DIRECTIONS FOR THIS TASK: Every entry, from the first line to the last, should be output exactly.
━━━━━━━━
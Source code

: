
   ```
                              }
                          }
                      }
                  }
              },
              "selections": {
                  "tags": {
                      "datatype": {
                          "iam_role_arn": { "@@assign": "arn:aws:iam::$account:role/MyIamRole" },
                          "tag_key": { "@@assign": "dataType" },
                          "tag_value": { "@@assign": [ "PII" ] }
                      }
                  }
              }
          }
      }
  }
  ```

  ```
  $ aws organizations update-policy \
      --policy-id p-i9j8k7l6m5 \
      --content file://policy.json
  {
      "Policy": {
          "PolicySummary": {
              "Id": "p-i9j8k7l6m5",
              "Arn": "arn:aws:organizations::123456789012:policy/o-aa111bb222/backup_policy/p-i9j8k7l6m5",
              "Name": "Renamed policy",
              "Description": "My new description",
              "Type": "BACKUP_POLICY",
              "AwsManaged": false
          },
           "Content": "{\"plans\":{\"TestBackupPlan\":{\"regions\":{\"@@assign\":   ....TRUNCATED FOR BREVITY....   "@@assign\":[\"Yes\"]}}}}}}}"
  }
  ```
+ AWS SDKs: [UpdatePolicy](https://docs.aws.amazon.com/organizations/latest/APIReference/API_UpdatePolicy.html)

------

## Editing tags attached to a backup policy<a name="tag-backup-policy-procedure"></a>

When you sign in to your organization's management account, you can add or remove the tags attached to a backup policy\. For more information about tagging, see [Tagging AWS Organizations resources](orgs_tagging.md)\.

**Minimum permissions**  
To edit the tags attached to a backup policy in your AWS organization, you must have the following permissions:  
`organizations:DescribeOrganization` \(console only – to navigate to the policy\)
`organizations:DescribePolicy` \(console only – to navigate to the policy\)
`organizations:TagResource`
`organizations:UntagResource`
━━━━━━━━
FINISHED TASK:
Source code

:
   ```
                              }
                          }
                      }
                  }
              },
              "selections": {
                  "tags": {
                      "datatype": {
                          "iam_role_arn": { "@@assign": "arn:aws:iam::$account:role/MyIamRole" },
                          "tag_key": { "@@assign": "dataType" },
                          "tag_value": { "@@assign": [ "PII" ] }
                      }
                  }
              }
          }
      }
  }
  ```

  ```
  $ aws organizations update-policy \
      --policy-id p-i9j8k7l6m5 \
      --content file://policy.json
  {
      "Policy": {
          "PolicySummary": {
              "Id": "p-i9j8k7l6m5",
              "Arn": "arn:aws:organizations::123456789012:policy/o-aa111bb222/backup_policy/p-i9j8k7l6m5",
              "Name": "Renamed policy",
              "Description": "My new description",
              "Type": "BACKUP_POLICY",
              "AwsManaged": false
          },
           "Content": "{\"plans\":{\"TestBackupPlan\":{\"regions\":{\"@@assign\":   ....TRUNCATED FOR BREVITY....   "@@assign\":[\"Yes\"]}}}}}}}"
  }
  ```
+ AWS SDKs: [UpdatePolicy](https://docs.aws.amazon.com/organizations/latest/APIReference/API_UpdatePolicy.html)

------

## Editing tags attached to a backup policy<a name="tag-backup-policy-procedure"></a>

When you sign in to your organization's management account, you can add or remove the tags attached to a backup policy\. For more information about tagging, see [Tagging AWS Organizations resources](orgs_tagging.md)\.

**Minimum permissions**  
To edit the tags attached to a backup policy in your AWS organization, you must have the following permissions:  
`organizations:DescribeOrganization` \(console only – to navigate to the policy\)
`organizations:DescribePolicy` \(console only – to navigate to the policy\)
`organizations:TagResource`
`organizations:UntagResource`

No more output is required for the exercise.